Adoro as conjunções "e" e "mas". Elas são tão parecidas, mas tão diferentes.

Elas são parecidas na estrutura: requerem dois elementos, A e B, e requerem que os elementos sejam o caso.

Assim, para que "e" seja o caso, em "A e B", é preciso que A e B sejam o caso.

Para que "mas" seja o caso, em "A, mas B", também é preciso que A e B sejam o caso.

Isso quer dizer que as condições de verdade de "A e B" e de "A, mas B" são as mesmas. Mas "e" e "mas" têm significados diferentes.
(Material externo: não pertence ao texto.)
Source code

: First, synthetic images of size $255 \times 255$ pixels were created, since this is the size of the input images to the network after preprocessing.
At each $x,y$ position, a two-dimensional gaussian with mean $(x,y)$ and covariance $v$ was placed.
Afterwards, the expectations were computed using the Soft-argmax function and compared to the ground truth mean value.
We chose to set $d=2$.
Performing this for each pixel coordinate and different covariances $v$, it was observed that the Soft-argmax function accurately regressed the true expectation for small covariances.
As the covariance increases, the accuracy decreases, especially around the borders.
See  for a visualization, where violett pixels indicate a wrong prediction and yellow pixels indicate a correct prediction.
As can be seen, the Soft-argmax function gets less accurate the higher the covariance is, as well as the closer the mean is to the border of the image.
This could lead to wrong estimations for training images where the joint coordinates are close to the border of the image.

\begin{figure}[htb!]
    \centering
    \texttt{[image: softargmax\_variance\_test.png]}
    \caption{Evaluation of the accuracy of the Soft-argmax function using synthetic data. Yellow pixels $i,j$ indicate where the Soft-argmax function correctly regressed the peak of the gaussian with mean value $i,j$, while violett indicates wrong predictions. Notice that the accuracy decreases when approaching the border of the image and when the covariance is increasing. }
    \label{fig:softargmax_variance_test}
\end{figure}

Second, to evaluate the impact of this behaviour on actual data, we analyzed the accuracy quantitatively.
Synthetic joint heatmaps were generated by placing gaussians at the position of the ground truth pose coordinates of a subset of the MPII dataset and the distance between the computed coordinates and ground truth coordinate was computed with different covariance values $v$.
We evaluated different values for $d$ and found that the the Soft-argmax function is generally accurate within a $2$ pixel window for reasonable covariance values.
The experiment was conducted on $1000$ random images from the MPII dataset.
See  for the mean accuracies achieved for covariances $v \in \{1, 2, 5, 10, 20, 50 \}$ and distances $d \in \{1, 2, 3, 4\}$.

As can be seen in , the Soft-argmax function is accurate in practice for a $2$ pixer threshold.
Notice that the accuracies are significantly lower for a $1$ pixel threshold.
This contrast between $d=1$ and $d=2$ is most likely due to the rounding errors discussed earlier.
Enquanto "e" apenas pede que A e B sejam o caso, "mas" exprime restrição de B em relação a A.

Assim, para dar conta do significado de "mas" é preciso dar conta dessa expressão de restrição, a qual está ausente de "e". E não adianta apelar para as condições de verdade, pois "e" e "mas" têm as mesmas.

Pro meu gosto, a melhor maneira de lidar com isso é a de Maj-Britt Mosegaard Hansen, professora da Universidade de Manchester. No seu livro sobre advérbios, Hansen nos dá razões para tratar os significados das palavras como instruções aos ouvintes, e essa base funciona muito bem para o caso de "mas".

Assim, para dar conta da semântica de "mas", consideramos que o falante de "A, mas B" está instruindo o ouvinte a construir um modelo de A, um modelo de B, e a considerar que B restringe A de alguma maneira.